Dataset entries
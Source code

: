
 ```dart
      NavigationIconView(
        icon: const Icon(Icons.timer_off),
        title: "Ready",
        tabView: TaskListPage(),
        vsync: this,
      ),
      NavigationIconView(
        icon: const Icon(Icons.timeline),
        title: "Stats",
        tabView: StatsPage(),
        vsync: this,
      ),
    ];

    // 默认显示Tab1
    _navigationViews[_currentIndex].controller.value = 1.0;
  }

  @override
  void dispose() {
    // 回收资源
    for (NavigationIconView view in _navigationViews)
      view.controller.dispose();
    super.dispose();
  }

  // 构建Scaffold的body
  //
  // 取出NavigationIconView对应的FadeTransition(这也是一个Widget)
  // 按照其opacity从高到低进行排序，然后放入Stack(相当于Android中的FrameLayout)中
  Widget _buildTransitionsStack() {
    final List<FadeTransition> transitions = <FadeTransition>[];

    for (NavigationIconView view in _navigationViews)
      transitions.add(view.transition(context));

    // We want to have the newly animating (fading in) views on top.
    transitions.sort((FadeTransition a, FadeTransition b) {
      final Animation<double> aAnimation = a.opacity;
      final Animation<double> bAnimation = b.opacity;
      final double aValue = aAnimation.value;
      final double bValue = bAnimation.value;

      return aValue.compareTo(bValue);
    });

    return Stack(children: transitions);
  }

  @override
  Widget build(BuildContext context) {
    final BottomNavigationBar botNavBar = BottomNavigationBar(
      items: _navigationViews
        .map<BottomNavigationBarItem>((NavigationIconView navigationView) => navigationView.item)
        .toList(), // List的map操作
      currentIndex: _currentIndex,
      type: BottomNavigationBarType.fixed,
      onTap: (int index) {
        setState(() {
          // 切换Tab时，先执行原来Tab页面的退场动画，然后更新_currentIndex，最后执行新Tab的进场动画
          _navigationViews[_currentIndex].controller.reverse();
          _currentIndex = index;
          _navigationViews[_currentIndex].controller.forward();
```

==

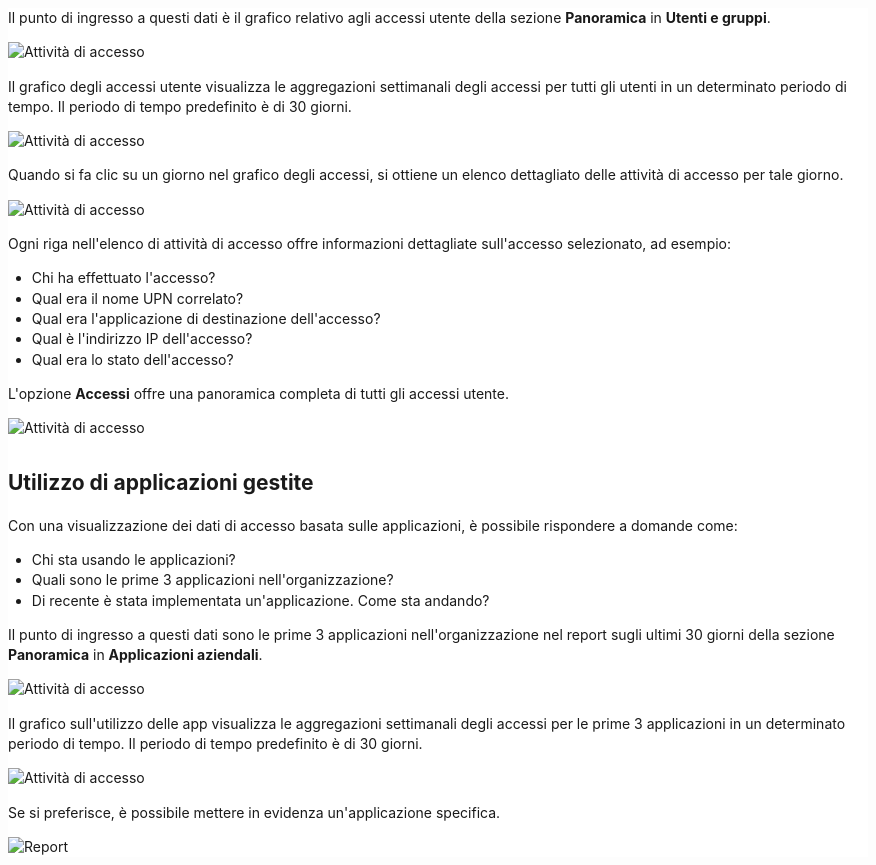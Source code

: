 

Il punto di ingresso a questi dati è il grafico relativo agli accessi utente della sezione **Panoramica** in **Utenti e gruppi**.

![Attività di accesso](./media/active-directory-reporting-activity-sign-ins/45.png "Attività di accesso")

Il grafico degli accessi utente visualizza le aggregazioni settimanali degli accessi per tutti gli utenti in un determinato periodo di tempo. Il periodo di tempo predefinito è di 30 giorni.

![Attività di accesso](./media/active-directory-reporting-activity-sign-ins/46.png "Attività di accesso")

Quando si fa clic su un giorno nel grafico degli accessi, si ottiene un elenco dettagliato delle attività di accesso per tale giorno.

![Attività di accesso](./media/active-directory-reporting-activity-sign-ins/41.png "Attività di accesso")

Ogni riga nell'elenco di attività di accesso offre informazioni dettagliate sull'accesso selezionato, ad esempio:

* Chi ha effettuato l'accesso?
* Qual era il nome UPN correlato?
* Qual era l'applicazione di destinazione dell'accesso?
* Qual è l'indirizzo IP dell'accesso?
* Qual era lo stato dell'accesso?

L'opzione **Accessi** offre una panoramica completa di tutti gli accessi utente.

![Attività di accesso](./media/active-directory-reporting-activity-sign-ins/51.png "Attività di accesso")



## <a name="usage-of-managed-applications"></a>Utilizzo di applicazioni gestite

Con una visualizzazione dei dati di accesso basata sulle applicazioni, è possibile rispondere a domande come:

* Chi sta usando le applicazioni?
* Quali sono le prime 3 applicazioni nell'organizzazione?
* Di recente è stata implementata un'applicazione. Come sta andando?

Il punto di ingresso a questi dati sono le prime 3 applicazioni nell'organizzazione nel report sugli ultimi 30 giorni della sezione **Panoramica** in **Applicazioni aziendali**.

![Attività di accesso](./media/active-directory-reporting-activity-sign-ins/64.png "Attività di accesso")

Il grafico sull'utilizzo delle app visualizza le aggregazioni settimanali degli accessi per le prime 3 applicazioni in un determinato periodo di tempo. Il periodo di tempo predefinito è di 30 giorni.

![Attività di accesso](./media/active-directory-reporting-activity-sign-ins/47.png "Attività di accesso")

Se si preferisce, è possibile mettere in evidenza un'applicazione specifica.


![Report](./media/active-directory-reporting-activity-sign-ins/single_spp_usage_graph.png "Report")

• **Your instructions**
Select every line above that contains the word "nell", and copy it.

• **Reply to the task**
Ogni riga nell'elenco di attività di accesso offre informazioni dettagliate sull'accesso selezionato, ad esempio:
* Quali sono le prime 3 applicazioni nell'organizzazione?
Il punto di ingresso a questi dati sono le prime 3 applicazioni nell'organizzazione nel report sugli ultimi 30 giorni della sezione **Panoramica** in **Applicazioni aziendali**.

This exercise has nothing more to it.